• _Data for analysis_
[Start of Attachment]

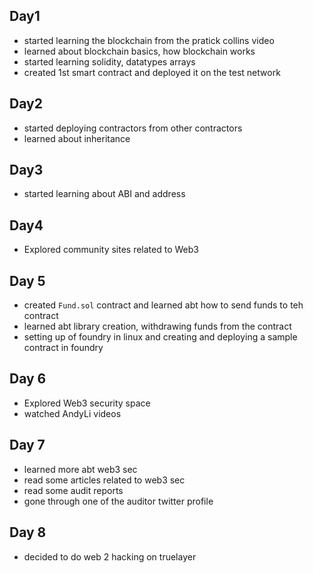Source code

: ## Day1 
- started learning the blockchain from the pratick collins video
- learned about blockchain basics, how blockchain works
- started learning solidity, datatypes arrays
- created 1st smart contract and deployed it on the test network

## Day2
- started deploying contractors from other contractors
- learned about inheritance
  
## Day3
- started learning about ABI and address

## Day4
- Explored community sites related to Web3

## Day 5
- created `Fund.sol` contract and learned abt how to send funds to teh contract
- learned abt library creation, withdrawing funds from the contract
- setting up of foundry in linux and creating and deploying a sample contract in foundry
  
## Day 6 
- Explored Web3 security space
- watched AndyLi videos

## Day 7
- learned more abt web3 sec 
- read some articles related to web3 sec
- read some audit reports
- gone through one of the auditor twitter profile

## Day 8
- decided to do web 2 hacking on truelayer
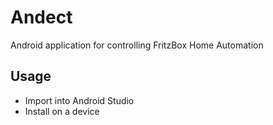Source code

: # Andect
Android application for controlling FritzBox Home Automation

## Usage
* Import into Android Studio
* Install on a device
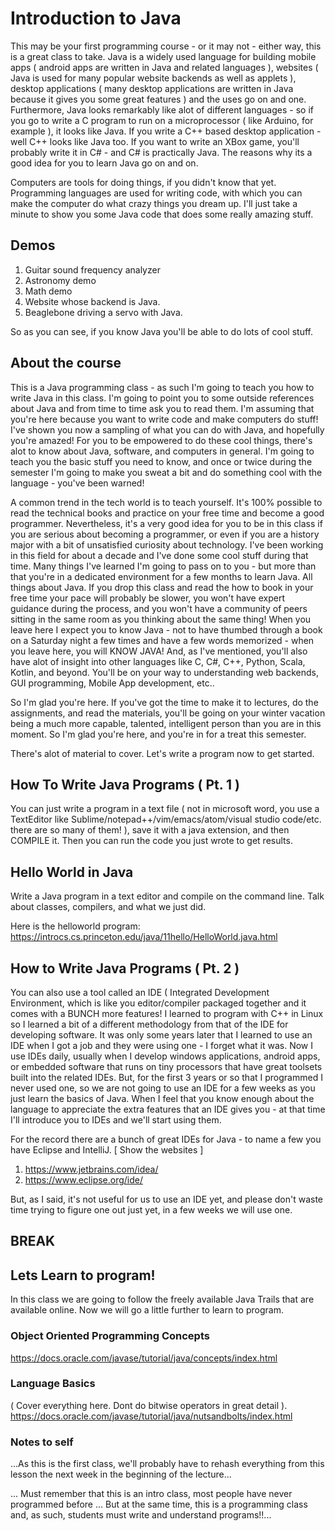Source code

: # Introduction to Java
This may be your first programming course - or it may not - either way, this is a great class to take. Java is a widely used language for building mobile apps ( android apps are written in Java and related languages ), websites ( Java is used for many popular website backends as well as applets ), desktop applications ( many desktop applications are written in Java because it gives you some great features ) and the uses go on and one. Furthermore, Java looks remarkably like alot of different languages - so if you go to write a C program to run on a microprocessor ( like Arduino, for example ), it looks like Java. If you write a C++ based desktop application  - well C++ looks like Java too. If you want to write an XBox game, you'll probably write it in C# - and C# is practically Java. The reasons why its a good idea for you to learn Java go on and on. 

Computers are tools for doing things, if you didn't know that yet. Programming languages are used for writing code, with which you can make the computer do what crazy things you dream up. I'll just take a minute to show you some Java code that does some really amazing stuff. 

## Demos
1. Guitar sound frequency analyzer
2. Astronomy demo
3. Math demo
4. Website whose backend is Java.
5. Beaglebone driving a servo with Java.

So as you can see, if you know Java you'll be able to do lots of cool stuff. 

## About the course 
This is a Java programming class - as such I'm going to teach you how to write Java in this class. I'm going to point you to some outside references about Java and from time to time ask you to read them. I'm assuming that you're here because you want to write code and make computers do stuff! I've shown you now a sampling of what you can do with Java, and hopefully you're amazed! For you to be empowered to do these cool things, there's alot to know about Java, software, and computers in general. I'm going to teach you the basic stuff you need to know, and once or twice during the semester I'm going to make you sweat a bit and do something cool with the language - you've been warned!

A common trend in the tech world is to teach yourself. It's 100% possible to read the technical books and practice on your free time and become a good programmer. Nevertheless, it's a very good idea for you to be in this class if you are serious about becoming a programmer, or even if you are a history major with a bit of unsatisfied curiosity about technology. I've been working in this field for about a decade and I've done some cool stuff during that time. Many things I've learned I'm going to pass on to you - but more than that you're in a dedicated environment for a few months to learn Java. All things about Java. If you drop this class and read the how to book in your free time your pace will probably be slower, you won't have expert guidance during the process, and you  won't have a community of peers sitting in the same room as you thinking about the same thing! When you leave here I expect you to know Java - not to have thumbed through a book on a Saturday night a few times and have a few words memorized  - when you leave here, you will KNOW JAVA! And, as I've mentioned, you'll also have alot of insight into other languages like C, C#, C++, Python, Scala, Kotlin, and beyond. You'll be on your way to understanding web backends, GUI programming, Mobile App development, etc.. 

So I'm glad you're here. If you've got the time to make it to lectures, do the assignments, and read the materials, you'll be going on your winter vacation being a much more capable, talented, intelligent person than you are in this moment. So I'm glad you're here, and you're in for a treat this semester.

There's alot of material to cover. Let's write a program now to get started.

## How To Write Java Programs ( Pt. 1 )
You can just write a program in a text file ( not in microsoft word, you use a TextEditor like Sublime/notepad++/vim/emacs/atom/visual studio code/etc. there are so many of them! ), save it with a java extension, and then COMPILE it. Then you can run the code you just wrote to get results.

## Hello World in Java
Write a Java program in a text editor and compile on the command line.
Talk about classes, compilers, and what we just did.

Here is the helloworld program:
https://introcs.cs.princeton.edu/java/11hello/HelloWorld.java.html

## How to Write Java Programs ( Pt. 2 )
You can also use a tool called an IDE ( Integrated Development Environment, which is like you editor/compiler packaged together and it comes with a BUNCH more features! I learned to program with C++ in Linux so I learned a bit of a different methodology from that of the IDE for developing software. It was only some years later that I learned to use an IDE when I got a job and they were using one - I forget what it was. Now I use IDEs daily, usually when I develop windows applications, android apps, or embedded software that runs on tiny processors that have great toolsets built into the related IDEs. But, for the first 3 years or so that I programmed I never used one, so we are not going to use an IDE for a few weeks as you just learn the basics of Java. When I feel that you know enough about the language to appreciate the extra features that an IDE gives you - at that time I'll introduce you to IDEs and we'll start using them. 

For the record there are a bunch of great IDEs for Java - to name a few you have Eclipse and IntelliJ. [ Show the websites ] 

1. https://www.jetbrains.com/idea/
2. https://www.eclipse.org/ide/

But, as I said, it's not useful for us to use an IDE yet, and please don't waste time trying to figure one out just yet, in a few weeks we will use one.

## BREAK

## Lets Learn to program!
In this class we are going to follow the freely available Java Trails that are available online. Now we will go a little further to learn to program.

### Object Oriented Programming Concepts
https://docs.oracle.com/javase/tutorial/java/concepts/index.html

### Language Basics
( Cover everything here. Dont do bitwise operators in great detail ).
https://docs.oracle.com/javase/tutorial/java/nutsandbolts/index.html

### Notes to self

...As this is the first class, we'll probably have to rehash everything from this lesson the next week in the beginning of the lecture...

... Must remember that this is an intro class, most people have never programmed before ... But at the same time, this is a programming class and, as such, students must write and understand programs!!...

[End of Attachment]

• _Work item_
Please repeat every line of the material above exactly and without its pictures.

• _Response box_
Source code

: ## Day1 
- started learning the blockchain from the pratick collins video
- learned about blockchain basics, how blockchain works
- started learning solidity, datatypes arrays
- created 1st smart contract and deployed it on the test network

## Day2
- started deploying contractors from other contractors
- learned about inheritance
  
## Day3
- started learning about ABI and address

## Day4
- Explored community sites related to Web3

## Day 5
- created `Fund.sol` contract and learned abt how to send funds to teh contract
- learned abt library creation, withdrawing funds from the contract
- setting up of foundry in linux and creating and deploying a sample contract in foundry
  
## Day 6 
- Explored Web3 security space
- watched AndyLi videos

## Day 7
- learned more abt web3 sec 
- read some articles related to web3 sec
- read some audit reports
- gone through one of the auditor twitter profile

## Day 8
- decided to do web 2 hacking on truelayer
Source code

: # Andect
Android application for controlling FritzBox Home Automation

## Usage
* Import into Android Studio
* Install on a device
Source code

: # Introduction to Java
This may be your first programming course - or it may not - either way, this is a great class to take. Java is a widely used language for building mobile apps ( android apps are written in Java and related languages ), websites ( Java is used for many popular website backends as well as applets ), desktop applications ( many desktop applications are written in Java because it gives you some great features ) and the uses go on and one. Furthermore, Java looks remarkably like alot of different languages - so if you go to write a C program to run on a microprocessor ( like Arduino, for example ), it looks like Java. If you write a C++ based desktop application  - well C++ looks like Java too. If you want to write an XBox game, you'll probably write it in C# - and C# is practically Java. The reasons why its a good idea for you to learn Java go on and on. 

Computers are tools for doing things, if you didn't know that yet. Programming languages are used for writing code, with which you can make the computer do what crazy things you dream up. I'll just take a minute to show you some Java code that does some really amazing stuff. 

## Demos
1. Guitar sound frequency analyzer
2. Astronomy demo
3. Math demo
4. Website whose backend is Java.
5. Beaglebone driving a servo with Java.

So as you can see, if you know Java you'll be able to do lots of cool stuff. 

## About the course 
This is a Java programming class - as such I'm going to teach you how to write Java in this class. I'm going to point you to some outside references about Java and from time to time ask you to read them. I'm assuming that you're here because you want to write code and make computers do stuff! I've shown you now a sampling of what you can do with Java, and hopefully you're amazed! For you to be empowered to do these cool things, there's alot to know about Java, software, and computers in general. I'm going to teach you the basic stuff you need to know, and once or twice during the semester I'm going to make you sweat a bit and do something cool with the language - you've been warned!

A common trend in the tech world is to teach yourself. It's 100% possible to read the technical books and practice on your free time and become a good programmer. Nevertheless, it's a very good idea for you to be in this class if you are serious about becoming a programmer, or even if you are a history major with a bit of unsatisfied curiosity about technology. I've been working in this field for about a decade and I've done some cool stuff during that time. Many things I've learned I'm going to pass on to you - but more than that you're in a dedicated environment for a few months to learn Java. All things about Java. If you drop this class and read the how to book in your free time your pace will probably be slower, you won't have expert guidance during the process, and you  won't have a community of peers sitting in the same room as you thinking about the same thing! When you leave here I expect you to know Java - not to have thumbed through a book on a Saturday night a few times and have a few words memorized  - when you leave here, you will KNOW JAVA! And, as I've mentioned, you'll also have alot of insight into other languages like C, C#, C++, Python, Scala, Kotlin, and beyond. You'll be on your way to understanding web backends, GUI programming, Mobile App development, etc.. 

So I'm glad you're here. If you've got the time to make it to lectures, do the assignments, and read the materials, you'll be going on your winter vacation being a much more capable, talented, intelligent person than you are in this moment. So I'm glad you're here, and you're in for a treat this semester.

There's alot of material to cover. Let's write a program now to get started.

## How To Write Java Programs ( Pt. 1 )
You can just write a program in a text file ( not in microsoft word, you use a TextEditor like Sublime/notepad++/vim/emacs/atom/visual studio code/etc. there are so many of them! ), save it with a java extension, and then COMPILE it. Then you can run the code you just wrote to get results.

## Hello World in Java
Write a Java program in a text editor and compile on the command line.
Talk about classes, compilers, and what we just did.

Here is the helloworld program:
https://introcs.cs.princeton.edu/java/11hello/HelloWorld.java.html

## How to Write Java Programs ( Pt. 2 )
You can also use a tool called an IDE ( Integrated Development Environment, which is like you editor/compiler packaged together and it comes with a BUNCH more features! I learned to program with C++ in Linux so I learned a bit of a different methodology from that of the IDE for developing software. It was only some years later that I learned to use an IDE when I got a job and they were using one - I forget what it was. Now I use IDEs daily, usually when I develop windows applications, android apps, or embedded software that runs on tiny processors that have great toolsets built into the related IDEs. But, for the first 3 years or so that I programmed I never used one, so we are not going to use an IDE for a few weeks as you just learn the basics of Java. When I feel that you know enough about the language to appreciate the extra features that an IDE gives you - at that time I'll introduce you to IDEs and we'll start using them. 

For the record there are a bunch of great IDEs for Java - to name a few you have Eclipse and IntelliJ. [ Show the websites ] 

1. https://www.jetbrains.com/idea/
2. https://www.eclipse.org/ide/

But, as I said, it's not useful for us to use an IDE yet, and please don't waste time trying to figure one out just yet, in a few weeks we will use one.

## BREAK

## Lets Learn to program!
In this class we are going to follow the freely available Java Trails that are available online. Now we will go a little further to learn to program.

### Object Oriented Programming Concepts
https://docs.oracle.com/javase/tutorial/java/concepts/index.html

### Language Basics
( Cover everything here. Dont do bitwise operators in great detail ).
https://docs.oracle.com/javase/tutorial/java/nutsandbolts/index.html

### Notes to self

...As this is the first class, we'll probably have to rehash everything from this lesson the next week in the beginning of the lecture...

... Must remember that this is an intro class, most people have never programmed before ... But at the same time, this is a programming class and, as such, students must write and understand programs!!...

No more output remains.